Specifically focusing on refrigerators and the effect on energy efficiency labelling regulations, Whitehouse added: “The UK will have alignment with current EU directives for the foreseeable future. In fact, the Energy Labelling and Ecodesign directives have already been transposed into UK law. However, a no-deal scenario is likely to mean tariffs on goods, unless a FTA (free trade agreement) can be put in place.
“This might ultimately impact on our adherence to EU regulations. Having said that, any UK manufacturer wanting to trade in the EU will have to confirm to EU regulations, whatever the UK stance.”
Sealing the deal
Filta Group’s operations touch on the refrigeration sector, as the firm manufactures and fits replacement seals. In terms of a possible Brexit impact, the company’s commercial director Edward Palin noted: “We have extensive stocks of raw materials sourced from within the UK and overseas (both inside and outside of the EU) and so we are confident that our service will be unaffected. In fact, it is likely that our unique on-site FiltaSeal service will become even more valuable as refrigeration manufacturers tend not to have the flexibility that our service provides.”
He emphasised: “It’s important to consider not only whether commercial refrigerators will be harder to import/export, but also spare parts too, such as refrigeration seals.
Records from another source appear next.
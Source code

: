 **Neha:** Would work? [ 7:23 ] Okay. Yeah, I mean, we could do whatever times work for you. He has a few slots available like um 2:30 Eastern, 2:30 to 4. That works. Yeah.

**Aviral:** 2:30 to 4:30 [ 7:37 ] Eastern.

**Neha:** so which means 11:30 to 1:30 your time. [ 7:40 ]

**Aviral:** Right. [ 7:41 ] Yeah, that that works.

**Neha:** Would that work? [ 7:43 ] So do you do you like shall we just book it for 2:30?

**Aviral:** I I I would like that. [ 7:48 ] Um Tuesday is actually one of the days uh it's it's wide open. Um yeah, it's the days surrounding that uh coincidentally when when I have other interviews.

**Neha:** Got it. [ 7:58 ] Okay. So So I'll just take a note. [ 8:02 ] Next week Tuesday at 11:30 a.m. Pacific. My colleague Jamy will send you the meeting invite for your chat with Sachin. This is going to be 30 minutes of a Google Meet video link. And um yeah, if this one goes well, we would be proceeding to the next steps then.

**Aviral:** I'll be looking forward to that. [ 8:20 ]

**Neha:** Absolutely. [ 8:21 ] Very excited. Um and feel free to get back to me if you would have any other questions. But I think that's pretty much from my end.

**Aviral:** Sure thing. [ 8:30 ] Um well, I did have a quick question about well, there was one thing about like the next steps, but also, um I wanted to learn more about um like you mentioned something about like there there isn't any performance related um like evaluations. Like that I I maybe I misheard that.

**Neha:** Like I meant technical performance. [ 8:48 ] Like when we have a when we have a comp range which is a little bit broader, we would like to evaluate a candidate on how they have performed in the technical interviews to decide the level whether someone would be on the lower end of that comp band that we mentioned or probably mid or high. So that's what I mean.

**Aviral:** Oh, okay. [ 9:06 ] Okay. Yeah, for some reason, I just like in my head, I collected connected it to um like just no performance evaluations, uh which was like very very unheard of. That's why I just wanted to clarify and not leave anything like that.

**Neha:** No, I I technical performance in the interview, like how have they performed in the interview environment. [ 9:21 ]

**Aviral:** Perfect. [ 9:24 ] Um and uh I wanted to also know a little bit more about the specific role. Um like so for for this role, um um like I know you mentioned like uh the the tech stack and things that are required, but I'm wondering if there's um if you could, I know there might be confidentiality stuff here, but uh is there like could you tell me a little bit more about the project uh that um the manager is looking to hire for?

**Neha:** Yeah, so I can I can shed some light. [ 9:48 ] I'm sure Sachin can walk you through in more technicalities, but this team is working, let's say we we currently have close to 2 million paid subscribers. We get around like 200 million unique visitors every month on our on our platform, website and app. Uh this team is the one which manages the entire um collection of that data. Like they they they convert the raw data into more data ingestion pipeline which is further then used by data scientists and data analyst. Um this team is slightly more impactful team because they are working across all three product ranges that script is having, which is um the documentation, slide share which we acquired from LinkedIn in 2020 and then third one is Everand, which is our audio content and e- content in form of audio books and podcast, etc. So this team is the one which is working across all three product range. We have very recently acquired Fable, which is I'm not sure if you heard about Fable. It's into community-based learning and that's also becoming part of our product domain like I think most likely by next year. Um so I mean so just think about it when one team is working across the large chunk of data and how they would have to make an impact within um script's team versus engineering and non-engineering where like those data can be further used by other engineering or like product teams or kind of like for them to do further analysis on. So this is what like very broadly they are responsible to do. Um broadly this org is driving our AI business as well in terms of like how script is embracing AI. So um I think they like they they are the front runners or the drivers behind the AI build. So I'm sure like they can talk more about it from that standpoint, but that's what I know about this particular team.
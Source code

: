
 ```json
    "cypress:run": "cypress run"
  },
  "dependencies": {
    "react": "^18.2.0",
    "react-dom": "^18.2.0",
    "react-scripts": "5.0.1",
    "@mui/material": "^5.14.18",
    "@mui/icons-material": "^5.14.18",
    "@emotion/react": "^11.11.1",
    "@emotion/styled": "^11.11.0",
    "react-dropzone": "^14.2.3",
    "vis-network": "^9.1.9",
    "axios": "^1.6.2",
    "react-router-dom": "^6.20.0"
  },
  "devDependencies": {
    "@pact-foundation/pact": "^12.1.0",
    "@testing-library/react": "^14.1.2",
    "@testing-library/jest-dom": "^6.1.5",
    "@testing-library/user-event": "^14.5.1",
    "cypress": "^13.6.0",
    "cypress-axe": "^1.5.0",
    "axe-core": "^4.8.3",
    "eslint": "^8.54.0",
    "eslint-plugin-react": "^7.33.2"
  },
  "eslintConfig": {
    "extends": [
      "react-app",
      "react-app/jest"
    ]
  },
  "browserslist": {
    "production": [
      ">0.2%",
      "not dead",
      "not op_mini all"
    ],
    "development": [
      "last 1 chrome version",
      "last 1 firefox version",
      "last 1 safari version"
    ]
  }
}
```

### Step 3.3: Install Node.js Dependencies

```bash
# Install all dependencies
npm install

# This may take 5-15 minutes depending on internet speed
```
“If there are any supply issues as a result of Brexit and the end of the transition period, then it is likely that traditional manufacturers will find it more difficult to source and supply parts. This is where the value of Filta’s FiltaSeal service becomes more evident, able to manufacture and fit refrigeration seals for almost any manufacturer on-site, in one visit.”
Palin suggested that a broken seal can mean refrigeration equipment is using as much as three times more energy, which could hike up energy bills, adding: “It can also lead to micro-organisms and bacteria entering the food storage compartment, risking potential hygiene issues.
“Any delays to repairs whilst waiting for an OEM seal to be sourced and imported from the EU will inevitably hit the bottom line and increase the risk of hygiene concerns – or even extend downtime if a fridge is left completely out of action due to a faulty seal.”
In terms of Filta Group’s own Brexit preparations, Palin revealed: “Although we don’t envisage any issues with our own supply, we are taking measures to mitigate any small risk of impact. For example, we are increasing stocks of raw materials for replacement fridge seals, working with suppliers in the UK and outside of the EU to maintain a secure supply and reduce our dependence on materials within from the EU. As a global business we have strong connections with the United States and we are able to leverage those relationships if needed.
“We’re also working closely with end users to communicate the benefits of our on-site replacement service. Traditionally, the seal replacement process would require two visits. The first, to diagnose, measure and order the seal, the second, to fit the seal, once it has been sourced.”